The UK regional newspaper pioneers began publishing in the first decade of the eighteenth century; by 1800 there were about 100 titles, all weekly; by 1900 there were about 1300 weeklies, 70 morning papers and 100 evening papers. This was the high-point of the regional press in terms of titles published, but readership continued to increase in the first half of the twentieth century to its peak in the 1950s, when there were approximately 25 morning papers, 75 evenings and 1200 weeklies, selling a total of 22.5 million copies per issue (Royal Commission 1947, Hobbs 2012).

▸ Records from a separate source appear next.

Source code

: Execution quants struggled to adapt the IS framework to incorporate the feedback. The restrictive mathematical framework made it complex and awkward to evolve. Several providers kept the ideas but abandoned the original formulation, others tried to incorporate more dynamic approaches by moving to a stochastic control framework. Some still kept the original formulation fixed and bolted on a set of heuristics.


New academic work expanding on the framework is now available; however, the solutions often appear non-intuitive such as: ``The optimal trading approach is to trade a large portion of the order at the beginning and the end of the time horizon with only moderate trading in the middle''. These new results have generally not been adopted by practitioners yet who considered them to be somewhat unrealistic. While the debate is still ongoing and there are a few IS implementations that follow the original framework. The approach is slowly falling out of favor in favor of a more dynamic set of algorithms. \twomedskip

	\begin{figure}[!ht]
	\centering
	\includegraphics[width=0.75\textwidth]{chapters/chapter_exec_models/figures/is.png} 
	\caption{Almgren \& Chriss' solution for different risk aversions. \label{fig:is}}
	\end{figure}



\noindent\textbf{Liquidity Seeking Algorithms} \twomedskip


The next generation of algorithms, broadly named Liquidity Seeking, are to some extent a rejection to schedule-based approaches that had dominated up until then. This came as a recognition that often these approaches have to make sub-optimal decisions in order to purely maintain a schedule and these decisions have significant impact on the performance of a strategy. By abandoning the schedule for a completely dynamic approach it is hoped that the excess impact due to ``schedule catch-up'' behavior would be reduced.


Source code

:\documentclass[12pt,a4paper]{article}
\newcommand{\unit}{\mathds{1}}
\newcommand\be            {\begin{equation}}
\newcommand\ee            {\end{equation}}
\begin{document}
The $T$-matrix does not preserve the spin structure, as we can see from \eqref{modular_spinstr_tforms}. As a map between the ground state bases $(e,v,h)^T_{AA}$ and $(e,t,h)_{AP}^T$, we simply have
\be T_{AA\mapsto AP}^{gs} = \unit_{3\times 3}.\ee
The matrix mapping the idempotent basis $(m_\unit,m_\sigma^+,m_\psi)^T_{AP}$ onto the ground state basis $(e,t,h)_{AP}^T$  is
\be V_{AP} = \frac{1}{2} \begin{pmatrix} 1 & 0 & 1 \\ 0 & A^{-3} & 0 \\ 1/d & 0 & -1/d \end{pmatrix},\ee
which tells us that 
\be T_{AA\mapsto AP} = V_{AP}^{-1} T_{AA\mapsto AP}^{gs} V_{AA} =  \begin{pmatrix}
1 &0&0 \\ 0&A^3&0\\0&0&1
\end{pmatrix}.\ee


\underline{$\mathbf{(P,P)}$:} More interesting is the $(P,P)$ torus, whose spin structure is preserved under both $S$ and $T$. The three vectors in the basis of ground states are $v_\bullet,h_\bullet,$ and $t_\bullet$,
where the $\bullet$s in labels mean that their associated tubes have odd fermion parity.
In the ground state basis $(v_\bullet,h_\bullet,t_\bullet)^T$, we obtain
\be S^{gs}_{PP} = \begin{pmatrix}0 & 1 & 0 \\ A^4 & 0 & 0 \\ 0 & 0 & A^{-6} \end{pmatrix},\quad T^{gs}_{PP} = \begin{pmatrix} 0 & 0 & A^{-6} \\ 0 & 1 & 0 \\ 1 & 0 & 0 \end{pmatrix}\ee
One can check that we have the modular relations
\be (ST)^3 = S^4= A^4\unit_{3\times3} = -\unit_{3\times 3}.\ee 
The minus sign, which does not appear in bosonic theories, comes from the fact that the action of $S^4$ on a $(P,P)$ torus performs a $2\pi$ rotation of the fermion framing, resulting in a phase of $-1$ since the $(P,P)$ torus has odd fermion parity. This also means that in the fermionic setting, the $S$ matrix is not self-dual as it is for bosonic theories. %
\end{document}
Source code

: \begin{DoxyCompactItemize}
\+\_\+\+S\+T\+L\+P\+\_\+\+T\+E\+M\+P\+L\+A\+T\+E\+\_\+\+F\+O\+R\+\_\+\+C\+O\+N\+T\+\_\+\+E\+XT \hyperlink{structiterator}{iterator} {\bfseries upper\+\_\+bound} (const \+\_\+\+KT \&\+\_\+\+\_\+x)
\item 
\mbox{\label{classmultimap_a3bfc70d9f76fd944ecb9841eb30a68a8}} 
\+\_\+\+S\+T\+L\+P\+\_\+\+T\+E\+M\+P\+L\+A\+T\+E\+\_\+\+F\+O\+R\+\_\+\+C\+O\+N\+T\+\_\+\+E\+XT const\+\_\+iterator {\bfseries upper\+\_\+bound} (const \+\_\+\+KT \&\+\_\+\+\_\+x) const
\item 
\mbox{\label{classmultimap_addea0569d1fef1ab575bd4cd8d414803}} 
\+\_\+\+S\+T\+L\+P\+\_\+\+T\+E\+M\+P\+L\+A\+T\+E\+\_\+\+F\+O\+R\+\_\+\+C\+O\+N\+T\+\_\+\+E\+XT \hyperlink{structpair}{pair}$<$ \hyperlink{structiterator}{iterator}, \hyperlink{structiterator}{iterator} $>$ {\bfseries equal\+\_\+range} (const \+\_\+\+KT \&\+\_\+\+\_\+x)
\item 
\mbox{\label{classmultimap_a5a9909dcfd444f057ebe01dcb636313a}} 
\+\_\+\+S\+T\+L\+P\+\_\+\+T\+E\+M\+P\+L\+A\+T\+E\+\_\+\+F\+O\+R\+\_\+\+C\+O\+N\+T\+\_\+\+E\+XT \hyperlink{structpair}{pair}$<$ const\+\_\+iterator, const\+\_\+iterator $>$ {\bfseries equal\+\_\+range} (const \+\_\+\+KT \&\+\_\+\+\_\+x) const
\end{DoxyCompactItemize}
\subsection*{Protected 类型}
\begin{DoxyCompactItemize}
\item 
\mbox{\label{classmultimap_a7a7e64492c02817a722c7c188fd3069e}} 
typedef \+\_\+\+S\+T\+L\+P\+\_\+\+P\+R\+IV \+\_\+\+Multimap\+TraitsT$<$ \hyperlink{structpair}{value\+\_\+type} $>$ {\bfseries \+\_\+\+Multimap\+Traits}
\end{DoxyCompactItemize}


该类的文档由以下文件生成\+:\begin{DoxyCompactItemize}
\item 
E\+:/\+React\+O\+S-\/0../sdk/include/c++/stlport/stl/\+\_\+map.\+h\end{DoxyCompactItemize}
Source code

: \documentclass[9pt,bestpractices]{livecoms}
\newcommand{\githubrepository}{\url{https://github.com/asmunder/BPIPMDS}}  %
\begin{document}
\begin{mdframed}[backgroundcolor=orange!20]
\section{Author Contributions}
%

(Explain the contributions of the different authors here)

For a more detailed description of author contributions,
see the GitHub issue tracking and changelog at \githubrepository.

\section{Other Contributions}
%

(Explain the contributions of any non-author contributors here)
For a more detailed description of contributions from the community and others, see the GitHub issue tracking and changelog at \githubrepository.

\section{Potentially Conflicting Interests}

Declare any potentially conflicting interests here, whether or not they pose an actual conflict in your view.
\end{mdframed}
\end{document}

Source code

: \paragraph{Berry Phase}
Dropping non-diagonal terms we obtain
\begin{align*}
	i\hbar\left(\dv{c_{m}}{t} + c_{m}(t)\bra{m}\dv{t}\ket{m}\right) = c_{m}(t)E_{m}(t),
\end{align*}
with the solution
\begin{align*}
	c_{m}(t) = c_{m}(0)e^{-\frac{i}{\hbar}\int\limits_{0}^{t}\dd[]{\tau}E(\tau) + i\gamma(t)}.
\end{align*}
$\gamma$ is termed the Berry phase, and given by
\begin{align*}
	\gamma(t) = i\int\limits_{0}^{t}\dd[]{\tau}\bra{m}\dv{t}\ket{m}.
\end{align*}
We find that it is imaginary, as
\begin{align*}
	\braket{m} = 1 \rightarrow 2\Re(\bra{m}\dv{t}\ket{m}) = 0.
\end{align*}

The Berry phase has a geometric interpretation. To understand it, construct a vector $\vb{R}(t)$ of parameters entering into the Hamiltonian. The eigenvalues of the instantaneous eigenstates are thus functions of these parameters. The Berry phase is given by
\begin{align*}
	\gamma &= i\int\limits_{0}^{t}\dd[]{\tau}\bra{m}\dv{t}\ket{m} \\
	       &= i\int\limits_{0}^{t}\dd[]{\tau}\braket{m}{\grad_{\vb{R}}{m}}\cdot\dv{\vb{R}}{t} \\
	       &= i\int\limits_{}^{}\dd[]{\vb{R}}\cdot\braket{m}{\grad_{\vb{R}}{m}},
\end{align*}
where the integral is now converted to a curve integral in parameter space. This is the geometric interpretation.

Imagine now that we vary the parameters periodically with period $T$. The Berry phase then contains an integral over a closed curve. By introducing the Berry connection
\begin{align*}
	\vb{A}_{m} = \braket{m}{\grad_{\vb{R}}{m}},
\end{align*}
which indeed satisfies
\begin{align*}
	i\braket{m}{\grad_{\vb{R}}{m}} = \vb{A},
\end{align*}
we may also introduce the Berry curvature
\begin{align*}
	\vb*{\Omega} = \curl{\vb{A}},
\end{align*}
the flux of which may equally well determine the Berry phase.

Though there has always been some churn, the total number of newspaper remained relatively stable at around 1300 in total until 2007, which was also the year that:
- telecoms watchdog Ofcom announced that half of UK households had access to broadband and that effective competition was driving up speeds
- the UK start feeling the affects of what was to become known as the Global Financial Crisis, which is thought to have been triggered by the US housing crisis of 2006.
- Apple launches the iPhone (released in June 2007 in the US, November in the UK), the pioneer of what is to become known as smartphones.
The following year, leading industry analyst Clare Enders pointed out that 10-15 regional and local newspaper titles were closing each week and predicted that a third of all UK regional newspapers would have folded by 2013 (Oliver 2008).
As 2012 draws to an end, her predictions may appear to have been overly pessimistic. More than 240 titles have shut and 70 new titles have been launched over the past five year (Oakley 2012).
As such, in 2012 there are 79 daily regional titles and 1,083 weeklies (Newspaper Society 2012; the distinction between morning and evening titles has disappeared as most evening titles have switched to overnight printing to save costs);. Though the total decline has been around 15 per cent, dailies have been most affected with the total number dropping by 20 per cent as titles, such as the Liverpool Daily Post and Birmingham Post, move to weekly publishing. This is a trend that many see continuing (Oakley 2012, Highfield 2012).